Waktu menunjukkan pukul 17.00, senja akan segera tiba. Kukeluarkan kompor
portabel. Aku hendak merebus tiga paha ayam yang aku bawa dari rumah untuk
makan malam. Daging rebus tanpa bumbu, tanpa digoreng, tanpa dibakar, masih
berwarna kemerahan, dan dengan rasa amis adalah favoritku. Dulu, sewaktu kecil
dan masih tinggal bersama nenek, aku selalu meminta nenek menyisihkan satu atau
dua daging rebusan pertama untuk kujadikan lauk, sebelum nenek menggoreng atau
membacem atau membakar daging-daging sisanya. Tentu aku merebus daging itu
sampai airnya benar-benar mendidih, sampai seluruh daging dan tulangnya matang.

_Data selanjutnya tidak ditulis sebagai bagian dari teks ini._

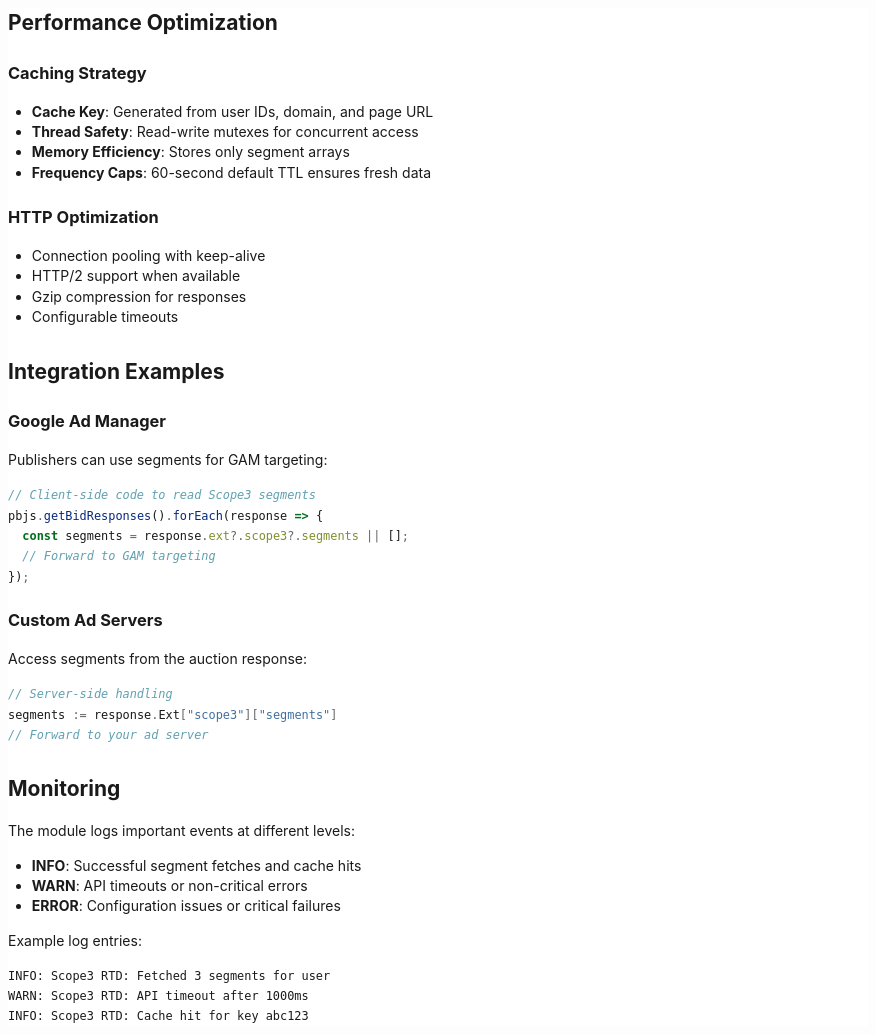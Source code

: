 ## Performance Optimization

### Caching Strategy

* **Cache Key**: Generated from user IDs, domain, and page URL
* **Thread Safety**: Read-write mutexes for concurrent access
* **Memory Efficiency**: Stores only segment arrays
* **Frequency Caps**: 60-second default TTL ensures fresh data

### HTTP Optimization

* Connection pooling with keep-alive
* HTTP/2 support when available
* Gzip compression for responses
* Configurable timeouts

## Integration Examples

### Google Ad Manager
Publishers can use segments for GAM targeting:

```javascript
// Client-side code to read Scope3 segments
pbjs.getBidResponses().forEach(response => {
  const segments = response.ext?.scope3?.segments || [];
  // Forward to GAM targeting
});
```

### Custom Ad Servers
Access segments from the auction response:

```go
// Server-side handling
segments := response.Ext["scope3"]["segments"]
// Forward to your ad server
```

## Monitoring

The module logs important events at different levels:

* **INFO**: Successful segment fetches and cache hits
* **WARN**: API timeouts or non-critical errors
* **ERROR**: Configuration issues or critical failures

Example log entries:

```text
INFO: Scope3 RTD: Fetched 3 segments for user
WARN: Scope3 RTD: API timeout after 1000ms
INFO: Scope3 RTD: Cache hit for key abc123
```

Pukul 18.30, ketika aku hendak menyantap makan malam, ada seseorang datang. Dia
mendirikan tenda 5-7 meter di sebelah barat tendaku. Aku tidak begitu
mempedulikannya, sebab perutku sudah lapar. Sementara, ombak laut selatan
menderu dan pecah di bebatuan karang.
|
Seorang lelaki memandangi senja di tepi pantai. Dokumen pribadi. Foto oleh Syarifuddin Rohman. |
Malam
pertamaku di Nampu kuhabiskan bersama diriku sendiri. Aku tidak begitu
mempedulikan tetangga baru di sebelah barat tendaku tersebut. Dan, segera
setelah matahari pecah di timur, aku menyiapkan menu sarapan hari ini. Hanya
makan tiga potong paha ayam rebus di malam sebelumnya ternyata membuatku
kelaparan pagi itu. Segera aku merebus tiga buah kentang seukuran kepalan
tangan, dua butir telur, dan sepotong wortel. Semuanya kurebus jadi satu tanpa
bumbu. Sempat kulirik tenda tetangga baruku itu. Masih belum ada tanda-tanda
kehidupan. Sementara, ombak laut selatan menderu dan pecah di bebatuan karang.
Pukul
07.53, aku sudah menyelesaikan sarapanku. Sementara, tenda tetanggaku itu pun
akhirnya terbuka. Baru bangun? Aku menatap tenda itu. Seseorang keluar dengan
enggan, lalu segera menuju bibir pantai. Menguap. Lalu ngolet. Ketika dia menoleh ke timur, sinar keemasan mentari menerpa
wajahnya. Bening. Dia melihatku, seakan terkejut menyadari keberadaanku,
mengamati sejenak, lalu tersenyum. Manis. Perempuan dengan senyum yang manis.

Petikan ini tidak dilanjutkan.